Endeavour hit the pavement before dawn Friday, trundling out of the Los Angeles International Airport on a remote-controlled 160-wheel carrier past diamond-shaped “Shuttle Xing” signs. When it reached a freeway overpass that night, it was towed by a truck.
The shuttle made a late-morning pit stop Saturday at the Forum – former home of the Los Angeles Lakers basketball team – where it was greeted in the arena’s parking lot by a throng of cheering spectators. It was late to its second public celebration that included a dance performance choreographed by Debbie Allen.

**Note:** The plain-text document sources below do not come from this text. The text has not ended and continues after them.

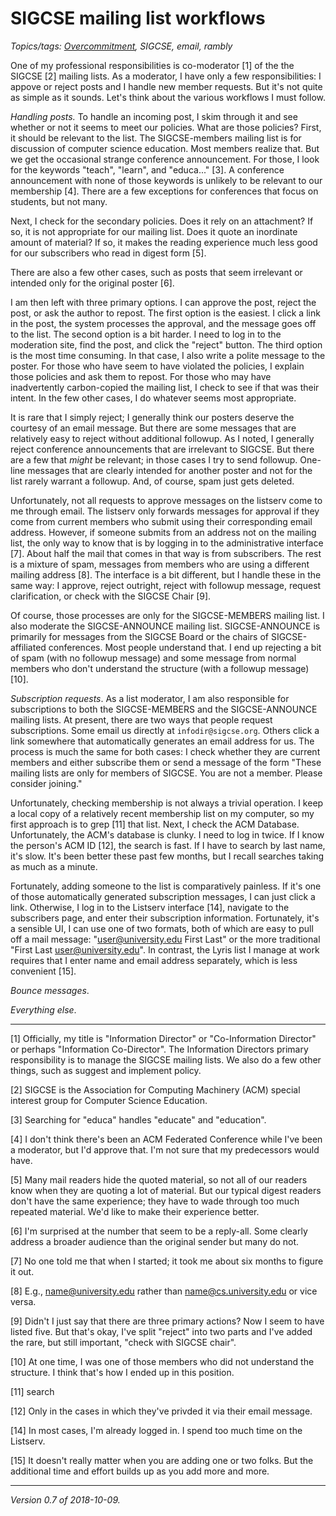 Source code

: SIGCSE mailing list workflows
=============================

*Topics/tags: [Overcommitment](index-overcommitment), SIGCSE, email, rambly*

One of my professional responsibilities is co-moderator [1] of
the the SIGCSE [2] mailing lists.  As a moderator, I have only a few
responsibilities: I appove or reject posts and I handle new member
requests.  But it's not quite as simple as it sounds.  Let's think about
the various workflows I must follow.

*Handling posts.*  To handle an incoming post, I skim through it and see
whether or not it seems to meet our policies.  What are those policies?
First, it should be relevant to the list.  The SIGCSE-members mailing
list is for discussion of computer science education.  Most members
realize that.  But we get the occasional strange conference announcement.
For those, I look for the keywords "teach", "learn", and "educa..." [3].
A conference announcement with none of those keywords is unlikely to
be relevant to our membership [4].  There are a few exceptions for
conferences that focus on students, but not many.

Next, I check for the secondary policies.  Does it rely on an attachment?
If so, it is not appropriate for our mailing list.  Does it quote an
inordinate amount of material?  If so, it makes the reading experience
much less good for our subscribers who read in digest form [5].

There are also a few other cases, such as posts that seem irrelevant or
intended only for the original poster [6].  

I am then left with three primary options.  I can approve the post,
reject the post, or ask the author to repost.  The first option is the
easiest.  I click a link in the post, the system processes the approval,
and the message goes off to the list.  The second option is a bit harder.
I need to log in to the moderation site, find the post, and click the
"reject" button.  The third option is the most time consuming.  In that
case, I also write a polite message to the poster.  For those who have
seem to have violated the policies, I explain those policies and ask
them to repost.  For those who may have inadvertently carbon-copied the
mailing list, I check to see if that was their intent.  In the few other
cases, I do whatever seems most appropriate.

It is rare that I simply reject; I generally think our posters deserve
the courtesy of an email message.  But there are some messages that are
relatively easy to reject without additional followup.  As I noted, I
generally reject conference announcements that are irrelevant to SIGCSE.
But there are a few that *might* be relevant; in those cases I try to
send followup.  One-line messages that are clearly intended for another
poster and not for the list rarely warrant a followup.  And, of course,
spam just gets deleted.

Unfortunately, not all requests to approve messages on the listserv come
to me through email.  The listserv only forwards messages for approval
if they come from current members who submit using their corresponding
email address.  However, if someone submits from an address not on
the mailing list, the only way to know that is by logging in to the
administrative interface [7].  About half the mail that comes in that
way is from subscribers.  The rest is a mixture of spam, messages from
members who are using a different mailing address [8].  The interface
is a bit different, but I handle these in the same way: I approve,
reject outright, reject with followup message, request clarification,
or check with the SIGCSE Chair [9].

Of course, those processes are only for the SIGCSE-MEMBERS mailing list.
I also moderate the SIGCSE-ANNOUNCE mailing list.  SIGCSE-ANNOUNCE
is primarily for messages from the SIGCSE Board or the chairs of
SIGCSE-affiliated conferences.  Most people understand that.  I end up
rejecting a bit of spam (with no followup message) and some message from
normal members who don't understand the structure (with a followup
message) [10].

*Subscription requests*.  As a list moderator, I am also responsible for
subscriptions to both the SIGCSE-MEMBERS and the SIGCSE-ANNOUNCE mailing
lists.  At present, there are two ways that people request subscriptions.
Some email us directly at `infodir@sigcse.org`.  Others click a link
somewhere that automatically generates an email address for us.  The 
process is much the same for both cases: I check whether they are current
members and either subscribe them or send a message of the form "These
mailing lists are only for members of SIGCSE.  You are not a member.
Please consider joining."

Unfortunately, checking membership is not always a trivial operation.
I keep a local copy of a relatively recent membership list on my computer,
so my first approach is to grep [11] that list.  Next, I check the
ACM Database.  Unfortunately, the ACM's database is clunky.  I need to
log in twice.  If I know the person's ACM ID [12], the search is fast.
If I have to search by last name, it's slow.  It's been better these
past few months, but I recall searches taking as much as a minute.

Fortunately, adding someone to the list is comparatively painless.  If
it's one of those automatically generated subscription messages, I can
just click a link.  Otherwise, I log in to the Listserv interface [14],
navigate to the subscribers page, and enter their subscription information.
Fortunately, it's a sensible UI, I can use one of two formats, both of
which are easy to pull off a mail message: "user@university.edu First Last"
or the more traditional "First Last <user@university.edu>".  In contrast,
the Lyris list I manage at work requires that I enter name and email address
separately, which is less convenient [15].

*Bounce messages*.

*Everything else*.

---

[1] Officially, my title is "Information Director" or "Co-Information
Director" or perhaps "Information Co-Director".  The Information Directors
primary responsibility is to manage the SIGCSE mailing lists.  We also
do a few other things, such as suggest and implement policy.

[2] SIGCSE is the Association for Computing Machinery (ACM) special 
interest group for Computer Science Education.

[3] Searching for "educa" handles "educate" and "education".

[4] I don't think there's been an ACM Federated Conference while I've
been a moderator, but I'd approve that.  I'm not sure that my predecessors
would have.

[5] Many mail readers hide the quoted material, so not all of our readers
know when they are quoting a lot of material.  But our typical digest
readers don't have the same experience; they have to wade through too
much repeated material.  We'd like to make their experience better.

[6] I'm surprised at the number that seem to be a reply-all.  Some clearly
address a broader audience than the original sender but many do not.

[7] No one told me that when I started; it took me about six months to
figure it out.

[8] E.g., name@university.edu rather than name@cs.university.edu or
vice versa.

[9] Didn't I just say that there are three primary actions?  Now I seem
to have listed five.  But that's okay, I've split "reject" into two parts
and I've added the rare, but still important, "check with SIGCSE chair".

[10] At one time, I was one of those members who did not understand the
structure.  I think that's how I ended up in this position.

[11] search

[12] Only in the cases in which they've privded it via their email message.

[14] In most cases, I'm already logged in.  I spend too much time on
the Listserv.

[15] It doesn't really matter when you are adding one or two folks.  But the
additional time and effort builds up as you add more and more.

---

*Version 0.7 of 2018-10-09.*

For most of the way, Endeavour straddled wide boulevards – Manchester, Crenshaw, Martin Luther King Jr. The one exception was when the shuttle ambled through a slightly curved residential street lined with apartment buildings on both sides – a spot that caused some delay.
Before the move, some area residents lamented over the loss of shade as trees were chopped down to provide clearance. But others thought it was a decent trade.
“If you have to go through a little bit of pain to have something nice for the community, then it’s worth it,” said Pamela Tucker, who lives a block away from Crenshaw Boulevard in Los Angeles.
Endeavour may have circled the globe nearly 4,700 times, but its roots are grounded in California. Its main engines were fabricated in the San Fernando Valley. The heat tiles were invented in Silicon Valley. Its “fly-by-wire” technology was developed in the Los Angeles suburb of Downey.
It’s no longer shiny and sleek, like when it first rolled off the assembly line in the Mojave Desert in 1991 to replace the lost Challenger. As it cruised block-by-block, it’s hard to miss what 123 million miles in space and two dozen re-entries can do to the exterior.
Shuffling Endeavour through city streets was a laborious undertaking – nearly a year in the making. It could not be taken apart without damaging the delicate tiles. Airlifting it was out of the question. So was driving on freeways since it was too massive to fit through underpasses.
There were consequences. Several hundred Inglewood residents suffered hours-long outages when power lines were temporarily snipped. Some businesses lost customers because of street and sidewalk closures.
Such a move is not cheap. The cross-town transport was estimated at $10 million, to be paid for by the science centre and private donations.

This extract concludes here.